L’idolâtrie trouve son origine dans notre tendance très prononcée à transformer notre relation avec la divinité en un échange commercial. Nous croyons en un dieu lorsque et tant qu’il nous arrange, lorsque et tant que cette divinité particulière satisfait au mieux nos besoins ; nous changeons de dieu dès lors que nous pensons qu’un nouveau « dieu » servira mieux nos intérêts. Et, quand nous changeons pour un dieu qui nous convient mieux, nous pensons très manifestement que le dieu ancien comme le nouveau étaient tout simplement des idoles, autrement dit, des expériences de consommation destinées à nous procurer un avantage. La relation idolâtrique est une consommation réciproque : l’idole consomme son vénérateur et l’idolâtre consomme l’idole, jusqu’à l’holocauste réciproque total.

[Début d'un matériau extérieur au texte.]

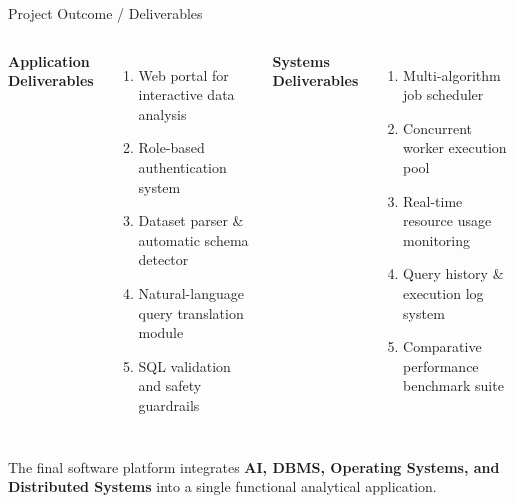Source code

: \documentclass[aspectratio=169,11pt]{beamer}
\begin{document}
\begin{frame}{Project Outcome / Deliverables}

\begin{columns}[T,totalwidth=\textwidth]

\textbf{\color{GEUBlue}\small Application Deliverables}
\begin{enumerate}\itemsep1.5pt
\scriptsize
\item Web portal for interactive data analysis
\item Role-based authentication system
\item Dataset parser \& automatic schema detector
\item Natural-language query translation module
\item SQL validation and safety guardrails
\end{enumerate}

\textbf{\color{GEUBlue}\small Systems Deliverables}
\begin{enumerate}\itemsep1.5pt
\scriptsize
\item Multi-algorithm job scheduler
\item Concurrent worker execution pool
\item Real-time resource usage monitoring
\item Query history \& execution log system
\item Comparative performance benchmark suite
\end{enumerate}

\end{columns}

\vspace{3mm}

\begin{center}
\colorbox{GEULightBlue}{
\parbox{.88\textwidth}{
\centering\scriptsize
The final software platform integrates \textbf{AI, DBMS, Operating Systems, and Distributed Systems} into a single functional analytical application.
}}
\end{center}

\end{frame}


\end{document}
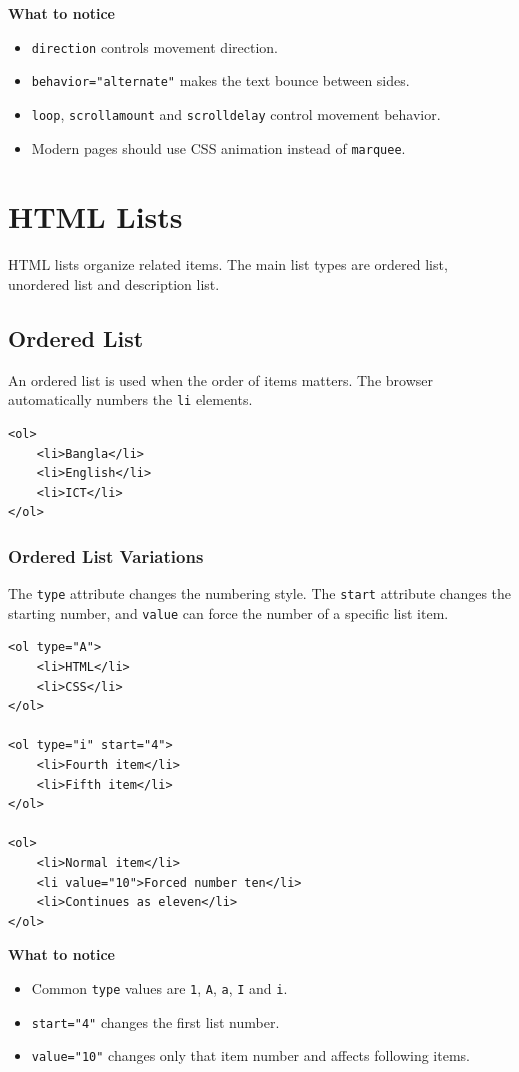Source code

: \textbf{What to notice}
\begin{itemize}
    \item \texttt{direction} controls movement direction.
    \item \texttt{behavior="alternate"} makes the text bounce between sides.
    \item \texttt{loop}, \texttt{scrollamount} and \texttt{scrolldelay} control movement behavior.
    \item Modern pages should use CSS animation instead of \texttt{marquee}.
\end{itemize}

\section{HTML Lists}
HTML lists organize related items. The main list types are ordered list, unordered list and description list.

\subsection{Ordered List}
An ordered list is used when the order of items matters. The browser automatically numbers the \texttt{li} elements.

\begin{lstlisting}[style=htmlide, caption={Ordered List}]
<ol>
    <li>Bangla</li>
    <li>English</li>
    <li>ICT</li>
</ol>
\end{lstlisting}

\subsubsection{Ordered List Variations}
The \texttt{type} attribute changes the numbering style. The \texttt{start} attribute changes the starting number, and \texttt{value} can force the number of a specific list item.

\begin{lstlisting}[style=htmlide, caption={Ordered List Type and Start}]
<ol type="A">
    <li>HTML</li>
    <li>CSS</li>
</ol>

<ol type="i" start="4">
    <li>Fourth item</li>
    <li>Fifth item</li>
</ol>

<ol>
    <li>Normal item</li>
    <li value="10">Forced number ten</li>
    <li>Continues as eleven</li>
</ol>
\end{lstlisting}

\textbf{What to notice}
\begin{itemize}
    \item Common \texttt{type} values are \texttt{1}, \texttt{A}, \texttt{a}, \texttt{I} and \texttt{i}.
    \item \texttt{start="4"} changes the first list number.
    \item \texttt{value="10"} changes only that item number and affects following items.
\end{itemize}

L’idolâtrie revient ponctuellement, et ce chaque fois que, lors de nos expériences religieuses ou idéales, la consommation de biens spirituels, la recherche d’émotions fortes, la satisfaction de nos propres intérêts et le plaisir l’emportent sur tout le reste. Les hommes et les femmes l’ont toujours fait et continuent de le faire, à l’intérieur comme à l’extérieur des religions, de l’Église, des mouvements et des communautés religieuses. S’il est naturel et humain de chercher une relation qui nous convienne y compris avec Dieu, ce n’est pas l’expérience de Dieu que les prophètes nous transmettent et défendent. La relation avec le Dieu de la Bible convient extrêmement bien à l’homme ; cependant, cette convenance se situe sur un plan différent de l’économie, de la consommation et du plaisir, et c’est là le grand enseignement de Job, des évangiles et des prophètes. Il ne s’agit pas de la convenance du pouvoir et de la richesse : la convenance du Dieu de la Bible, c’est l’impuissance de Job, l’échec des prophètes, la « puissance » du sermon sur la montagne, la « faiblesse » d’un Dieu tout-puissant qui ne parvient même pas à convertir son peuple. Chaque fois que nous mesurons la convenance de la foi par rapport à notre consommation et à notre plaisir, et cela nous arrive souvent, nous sommes déjà dans une relation idolâtrique, même si nous donnons à notre idole qui nous arrange le nom de Dieu. Nous ne devons jamais oublier que, sur les pentes du mont Sinaï, le nom donné au veau d’or, le paradigme de toute idole, fut « Seigneur » : « Ils dirent alors : “Voici tes dieux, Israël, ceux qui t’ont fait monter du pays d’Égypte !” Aaron le vit, et il bâtit un autel en face de la statue ; puis Aaron proclama ceci : “Demain, fête pour le SEIGNEUR !” » (Exode 32,4-5). Peut-être la raison principale pour laquelle l’idolâtrie devient invincible réside-t-elle précisément dans le nom : l’idole d’aujourd’hui porte souvent le nom du Dieu d’hier, que nous célébrons en bas de la même montagne, sur les mêmes autels et par les mêmes prières.
Le combat tenace des prophètes contre l’idolâtrie, que la Bible a conservé et continue de conserver, nous aide à prendre conscience de notre idolâtrie (car nous remarquons bien plus facilement celle des autres) ; il nous donne aussi à espérer qu’un jour, nous saurons entendre une voix différente au-delà des nombreuses idoles qui remplissent notre maison. La foi biblique, comme d’ailleurs toute foi, est authentique tant qu’elle nous aide à prendre conscience de notre condition naturelle et inévitable d’idolâtre, à savoir, lorsqu’elle fait naître dans notre âme le désir de quelque chose de plus vrai, et parce qu’elle nous le répète cent, voire mille fois au cours de notre vie. Jusqu’au bout, à condition que nous n’ayons jamais cessé de la fréquenter et de l’écouter, elle nous aidera à distinguer l’ange bon de la mort de la dernière idole que nous ne connaissions pas encore. Ce sera notre ultime merci à la Bible, aux prophètes et à la vie.